On July 19, 2018, pursuant to a written plea agreement, Eschief pled guilty to the second count of the indictment, i.e., discharging a firearm during a crime of violence. (CR ECF Nos. 78 & 79). The written plea agreement noted the mandatory minimum sentence and the maximum sentence for this crime. (CR ECF No. 79).[1] In return for Eschief's guilty plea the Government agreed to dismiss the charge of assault with a deadly weapon. (CR ECF No. 79 at 3). In the written plea agreement Eschief waived all motions and defenses, and also waived his right to appeal or collaterally attack his conviction and sentence other than to assert an “otherwise-preserved claim of ineffective assistance of counsel or of ‘prosecutorial misconduct.' (CR ECF No. 79 at 4). In the written plea agreement Eschief admitted to committing a crime of violence as charged in the first count of the indictment, i.e., the predicate offense of assault with a dangerous weapon. (CR ECF No. 79 at 7). Eschief admitted he knowingly discharged a firearm ‘during and in relation' to the crime. (CR ECF No. 79 at 7-8). Eschief also admitted to a detailed factual basis for the crime to which he was pleading guilty. (CR ECF No. 79 at 8).

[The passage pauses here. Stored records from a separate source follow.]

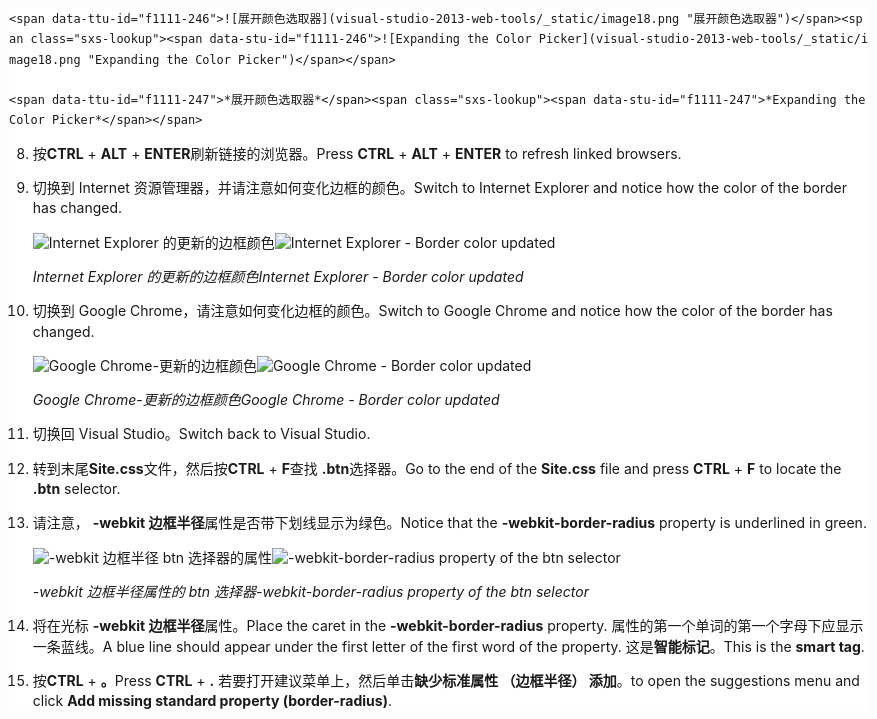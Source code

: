     <span data-ttu-id="f1111-246">![展开颜色选取器](visual-studio-2013-web-tools/_static/image18.png "展开颜色选取器")</span><span class="sxs-lookup"><span data-stu-id="f1111-246">![Expanding the Color Picker](visual-studio-2013-web-tools/_static/image18.png "Expanding the Color Picker")</span></span>

    <span data-ttu-id="f1111-247">*展开颜色选取器*</span><span class="sxs-lookup"><span data-stu-id="f1111-247">*Expanding the Color Picker*</span></span>
8. <span data-ttu-id="f1111-248">按**CTRL** + **ALT** + **ENTER**刷新链接的浏览器。</span><span class="sxs-lookup"><span data-stu-id="f1111-248">Press **CTRL** + **ALT** + **ENTER** to refresh linked browsers.</span></span>
9. <span data-ttu-id="f1111-249">切换到 Internet 资源管理器，并请注意如何变化边框的颜色。</span><span class="sxs-lookup"><span data-stu-id="f1111-249">Switch to Internet Explorer and notice how the color of the border has changed.</span></span>

    <span data-ttu-id="f1111-250">![Internet Explorer 的更新的边框颜色](visual-studio-2013-web-tools/_static/image19.png "Internet 资源管理器-更新的边框颜色")</span><span class="sxs-lookup"><span data-stu-id="f1111-250">![Internet Explorer - Border color updated](visual-studio-2013-web-tools/_static/image19.png "Internet Explorer - Border color updated")</span></span>

    <span data-ttu-id="f1111-251">*Internet Explorer 的更新的边框颜色*</span><span class="sxs-lookup"><span data-stu-id="f1111-251">*Internet Explorer - Border color updated*</span></span>
10. <span data-ttu-id="f1111-252">切换到 Google Chrome，请注意如何变化边框的颜色。</span><span class="sxs-lookup"><span data-stu-id="f1111-252">Switch to Google Chrome and notice how the color of the border has changed.</span></span>

    <span data-ttu-id="f1111-253">![Google Chrome-更新的边框颜色](visual-studio-2013-web-tools/_static/image20.png "Google Chrome-更新的边框颜色")</span><span class="sxs-lookup"><span data-stu-id="f1111-253">![Google Chrome - Border color updated](visual-studio-2013-web-tools/_static/image20.png "Google Chrome - Border color updated")</span></span>

    <span data-ttu-id="f1111-254">*Google Chrome-更新的边框颜色*</span><span class="sxs-lookup"><span data-stu-id="f1111-254">*Google Chrome - Border color updated*</span></span>
11. <span data-ttu-id="f1111-255">切换回 Visual Studio。</span><span class="sxs-lookup"><span data-stu-id="f1111-255">Switch back to Visual Studio.</span></span>
12. <span data-ttu-id="f1111-256">转到末尾**Site.css**文件，然后按**CTRL** + **F**查找 **.btn**选择器。</span><span class="sxs-lookup"><span data-stu-id="f1111-256">Go to the end of the **Site.css** file and press **CTRL** + **F** to locate the **.btn** selector.</span></span>
13. <span data-ttu-id="f1111-257">请注意， **-webkit 边框半径**属性是否带下划线显示为绿色。</span><span class="sxs-lookup"><span data-stu-id="f1111-257">Notice that the **-webkit-border-radius** property is underlined in green.</span></span>

    <span data-ttu-id="f1111-258">![-webkit 边框半径 btn 选择器的属性](visual-studio-2013-web-tools/_static/image21.png "btn 选择器-webkit 边框半径属性")</span><span class="sxs-lookup"><span data-stu-id="f1111-258">![-webkit-border-radius property of the btn selector](visual-studio-2013-web-tools/_static/image21.png "-webkit-border-radius property of the btn selector")</span></span>

    <span data-ttu-id="f1111-259">*-webkit 边框半径属性的 btn 选择器*</span><span class="sxs-lookup"><span data-stu-id="f1111-259">*-webkit-border-radius property of the btn selector*</span></span>
14. <span data-ttu-id="f1111-260">将在光标 **-webkit 边框半径**属性。</span><span class="sxs-lookup"><span data-stu-id="f1111-260">Place the caret in the **-webkit-border-radius** property.</span></span> <span data-ttu-id="f1111-261">属性的第一个单词的第一个字母下应显示一条蓝线。</span><span class="sxs-lookup"><span data-stu-id="f1111-261">A blue line should appear under the first letter of the first word of the property.</span></span> <span data-ttu-id="f1111-262">这是**智能标记**。</span><span class="sxs-lookup"><span data-stu-id="f1111-262">This is the **smart tag**.</span></span>
15. <span data-ttu-id="f1111-263">按**CTRL** + **。**</span><span class="sxs-lookup"><span data-stu-id="f1111-263">Press **CTRL** + **.**</span></span> <span data-ttu-id="f1111-264">若要打开建议菜单上，然后单击**缺少标准属性 （边框半径） 添加**。</span><span class="sxs-lookup"><span data-stu-id="f1111-264">to open the suggestions menu and click **Add missing standard property (border-radius)**.</span></span>

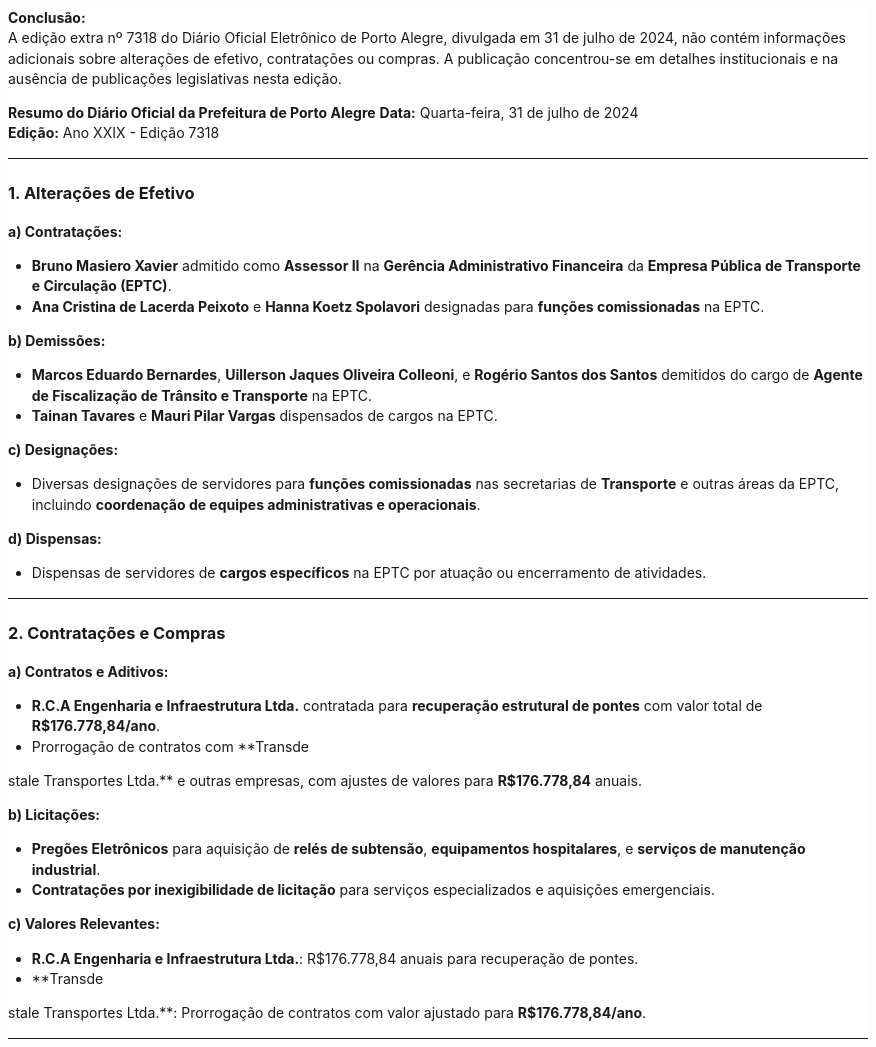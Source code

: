 **Conclusão:**  
A edição extra nº 7318 do Diário Oficial Eletrônico de Porto Alegre, divulgada em 31 de julho de 2024, não contém informações adicionais sobre alterações de efetivo, contratações ou compras. A publicação concentrou-se em detalhes institucionais e na ausência de publicações legislativas nesta edição.

**Resumo do Diário Oficial da Prefeitura de Porto Alegre**
**Data:** Quarta-feira, 31 de julho de 2024  
**Edição:** Ano XXIX - Edição 7318

---

### 1. Alterações de Efetivo

**a) Contratações:**
- **Bruno Masiero Xavier** admitido como **Assessor II** na **Gerência Administrativo Financeira** da **Empresa Pública de Transporte e Circulação (EPTC)**.
- **Ana Cristina de Lacerda Peixoto** e **Hanna Koetz Spolavori** designadas para **funções comissionadas** na EPTC.

**b) Demissões:**
- **Marcos Eduardo Bernardes**, **Uillerson Jaques Oliveira Colleoni**, e **Rogério Santos dos Santos** demitidos do cargo de **Agente de Fiscalização de Trânsito e Transporte** na EPTC.
- **Tainan Tavares** e **Mauri Pilar Vargas** dispensados de cargos na EPTC.

**c) Designações:**
- Diversas designações de servidores para **funções comissionadas** nas secretarias de **Transporte** e outras áreas da EPTC, incluindo **coordenação de equipes administrativas e operacionais**.

**d) Dispensas:**
- Dispensas de servidores de **cargos específicos** na EPTC por atuação ou encerramento de atividades.

---

### 2. Contratações e Compras

**a) Contratos e Aditivos:**
- **R.C.A Engenharia e Infraestrutura Ltda.** contratada para **recuperação estrutural de pontes** com valor total de **R$176.778,84/ano**.
- Prorrogação de contratos com **Transde

stale Transportes Ltda.** e outras empresas, com ajustes de valores para **R$176.778,84** anuais.

**b) Licitações:**
- **Pregões Eletrônicos** para aquisição de **relés de subtensão**, **equipamentos hospitalares**, e **serviços de manutenção industrial**.
- **Contratações por inexigibilidade de licitação** para serviços especializados e aquisições emergenciais.

**c) Valores Relevantes:**
- **R.C.A Engenharia e Infraestrutura Ltda.**: R$176.778,84 anuais para recuperação de pontes.
- **Transde

stale Transportes Ltda.**: Prorrogação de contratos com valor ajustado para **R$176.778,84/ano**.

---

Additionally, in the written agreement Eschief avowed: he had read the plea agreement and voluntarily accepted the bargain; he had discussed his constitutional rights with his attorney and understood the rights he was waiving by pleading guilty; he had been advised by his counsel regarding the nature of the charge to which he was pleading guilty and the range of sentence he faced pursuant to this conviction; that the written plea agreement contained all the terms and conditions of the plea; and that any promises or predictions as to his sentence or the application of the United States Sentencing Guidelines not contained in the written agreement were “void and have no force and effect.” (CR ECF No. 79 at 8-9). He further stated his counsel had represented him in a competent manner in negotiating the plea agreement and advising him as to the terms of the plea agreement. (CR ECF No. 79 at 9). In the final written plea agreement the Government stipulated that Eschief's sentence would not exceed ten years' imprisonment, and agreed to recommend a reduction in Eschief's sentence if he accepted responsibility for his crimes and cooperated with the Government. (CR ECF No. 92 at 2-3; CR ECF No. 93 at 2; CR ECF No. 95).

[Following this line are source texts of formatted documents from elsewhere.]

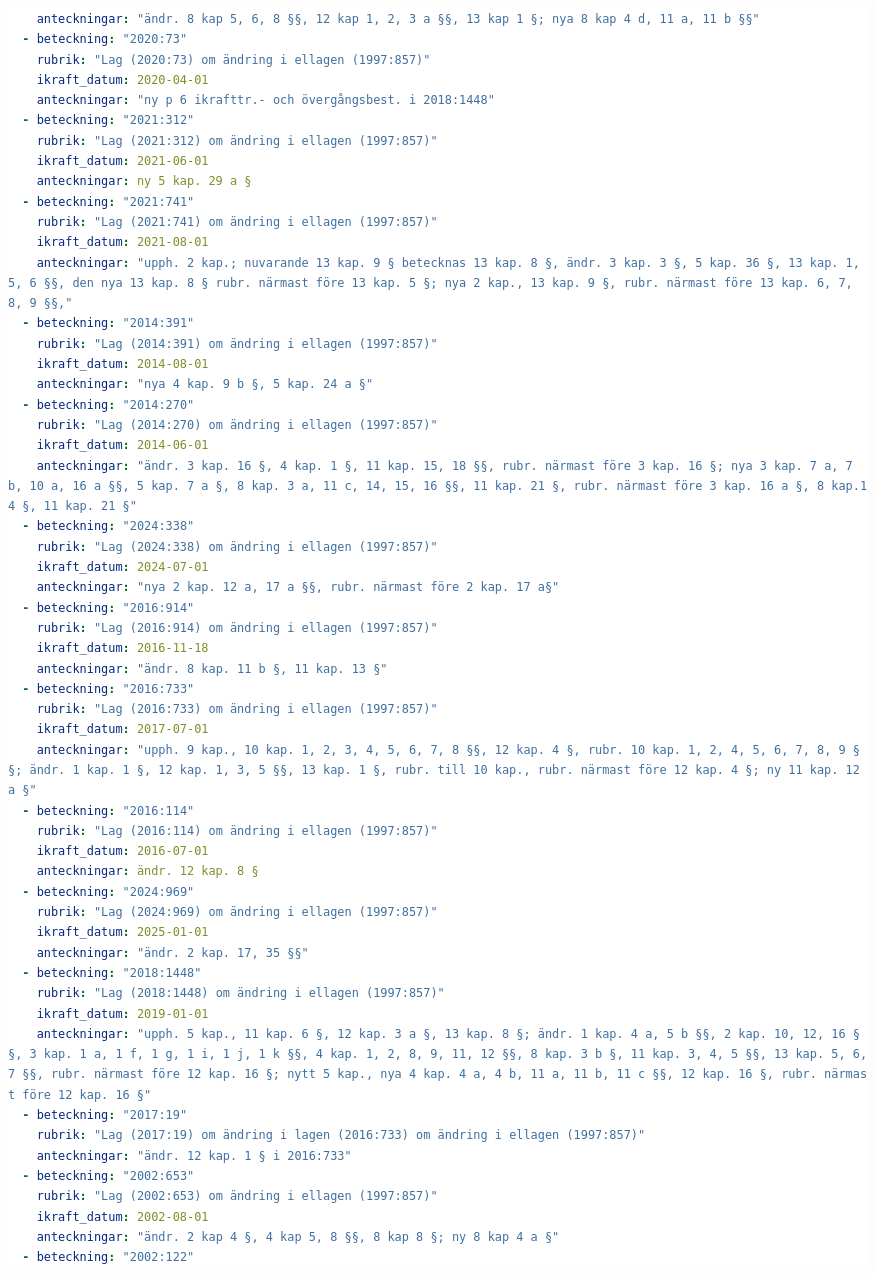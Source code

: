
 ```yaml
    anteckningar: "ändr. 8 kap 5, 6, 8 §§, 12 kap 1, 2, 3 a §§, 13 kap 1 §; nya 8 kap 4 d, 11 a, 11 b §§"
  - beteckning: "2020:73"
    rubrik: "Lag (2020:73) om ändring i ellagen (1997:857)"
    ikraft_datum: 2020-04-01
    anteckningar: "ny p 6 ikrafttr.- och övergångsbest. i 2018:1448"
  - beteckning: "2021:312"
    rubrik: "Lag (2021:312) om ändring i ellagen (1997:857)"
    ikraft_datum: 2021-06-01
    anteckningar: ny 5 kap. 29 a §
  - beteckning: "2021:741"
    rubrik: "Lag (2021:741) om ändring i ellagen (1997:857)"
    ikraft_datum: 2021-08-01
    anteckningar: "upph. 2 kap.; nuvarande 13 kap. 9 § betecknas 13 kap. 8 §, ändr. 3 kap. 3 §, 5 kap. 36 §, 13 kap. 1, 5, 6 §§, den nya 13 kap. 8 § rubr. närmast före 13 kap. 5 §; nya 2 kap., 13 kap. 9 §, rubr. närmast före 13 kap. 6, 7, 8, 9 §§,"
  - beteckning: "2014:391"
    rubrik: "Lag (2014:391) om ändring i ellagen (1997:857)"
    ikraft_datum: 2014-08-01
    anteckningar: "nya 4 kap. 9 b §, 5 kap. 24 a §"
  - beteckning: "2014:270"
    rubrik: "Lag (2014:270) om ändring i ellagen (1997:857)"
    ikraft_datum: 2014-06-01
    anteckningar: "ändr. 3 kap. 16 §, 4 kap. 1 §, 11 kap. 15, 18 §§, rubr. närmast före 3 kap. 16 §; nya 3 kap. 7 a, 7 b, 10 a, 16 a §§, 5 kap. 7 a §, 8 kap. 3 a, 11 c, 14, 15, 16 §§, 11 kap. 21 §, rubr. närmast före 3 kap. 16 a §, 8 kap.14 §, 11 kap. 21 §"
  - beteckning: "2024:338"
    rubrik: "Lag (2024:338) om ändring i ellagen (1997:857)"
    ikraft_datum: 2024-07-01
    anteckningar: "nya 2 kap. 12 a, 17 a §§, rubr. närmast före 2 kap. 17 a§"
  - beteckning: "2016:914"
    rubrik: "Lag (2016:914) om ändring i ellagen (1997:857)"
    ikraft_datum: 2016-11-18
    anteckningar: "ändr. 8 kap. 11 b §, 11 kap. 13 §"
  - beteckning: "2016:733"
    rubrik: "Lag (2016:733) om ändring i ellagen (1997:857)"
    ikraft_datum: 2017-07-01
    anteckningar: "upph. 9 kap., 10 kap. 1, 2, 3, 4, 5, 6, 7, 8 §§, 12 kap. 4 §, rubr. 10 kap. 1, 2, 4, 5, 6, 7, 8, 9 §§; ändr. 1 kap. 1 §, 12 kap. 1, 3, 5 §§, 13 kap. 1 §, rubr. till 10 kap., rubr. närmast före 12 kap. 4 §; ny 11 kap. 12 a §"
  - beteckning: "2016:114"
    rubrik: "Lag (2016:114) om ändring i ellagen (1997:857)"
    ikraft_datum: 2016-07-01
    anteckningar: ändr. 12 kap. 8 §
  - beteckning: "2024:969"
    rubrik: "Lag (2024:969) om ändring i ellagen (1997:857)"
    ikraft_datum: 2025-01-01
    anteckningar: "ändr. 2 kap. 17, 35 §§"
  - beteckning: "2018:1448"
    rubrik: "Lag (2018:1448) om ändring i ellagen (1997:857)"
    ikraft_datum: 2019-01-01
    anteckningar: "upph. 5 kap., 11 kap. 6 §, 12 kap. 3 a §, 13 kap. 8 §; ändr. 1 kap. 4 a, 5 b §§, 2 kap. 10, 12, 16 §§, 3 kap. 1 a, 1 f, 1 g, 1 i, 1 j, 1 k §§, 4 kap. 1, 2, 8, 9, 11, 12 §§, 8 kap. 3 b §, 11 kap. 3, 4, 5 §§, 13 kap. 5, 6, 7 §§, rubr. närmast före 12 kap. 16 §; nytt 5 kap., nya 4 kap. 4 a, 4 b, 11 a, 11 b, 11 c §§, 12 kap. 16 §, rubr. närmast före 12 kap. 16 §"
  - beteckning: "2017:19"
    rubrik: "Lag (2017:19) om ändring i lagen (2016:733) om ändring i ellagen (1997:857)"
    anteckningar: "ändr. 12 kap. 1 § i 2016:733"
  - beteckning: "2002:653"
    rubrik: "Lag (2002:653) om ändring i ellagen (1997:857)"
    ikraft_datum: 2002-08-01
    anteckningar: "ändr. 2 kap 4 §, 4 kap 5, 8 §§, 8 kap 8 §; ny 8 kap 4 a §"
  - beteckning: "2002:122"
```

A presentence investigation report (“PSR”) was prepared. (CR ECF Nos. 84 & 88). The PSR determined “the guideline sentence is the term of imprisonment required by statute, ” and that “Chapters Three (Adjustments) and Four (Criminal History and Criminal Livelihood) shall not apply to this count of conviction. USSG §2K2.4(b).” (CR ECF No. 88 at 5). The PSR calculated a criminal history category of III, and reiterated the guideline sentence was the minimum term of imprisonment required by statute, i.e., 18 U.S.C. § 924(c)(1)(A)(iii).[2] (CR ECF No. 88 at 7, 10). With regard to the impact of the plea agreement on Eschief's sentence the PSR noted that, had Eschief pled guilty to both counts of the indictment, his guideline sentence on Count One would have been 27 to 33 months' imprisonment, to be served consecutively to the required minimum ten-year sentence on Count Two. (CR ECF No. 88 at 11).

At the conclusion of a sentencing hearing conducted December 10, 2018, Eschief was sentenced to a term of 92 months' imprisonment, i.e., approximately seven and one-half years' imprisonment, followed by a term of three years supervised release. (CR ECF No. 94; CR ECF No. 111 (transcript of sentencing hearing)).[3]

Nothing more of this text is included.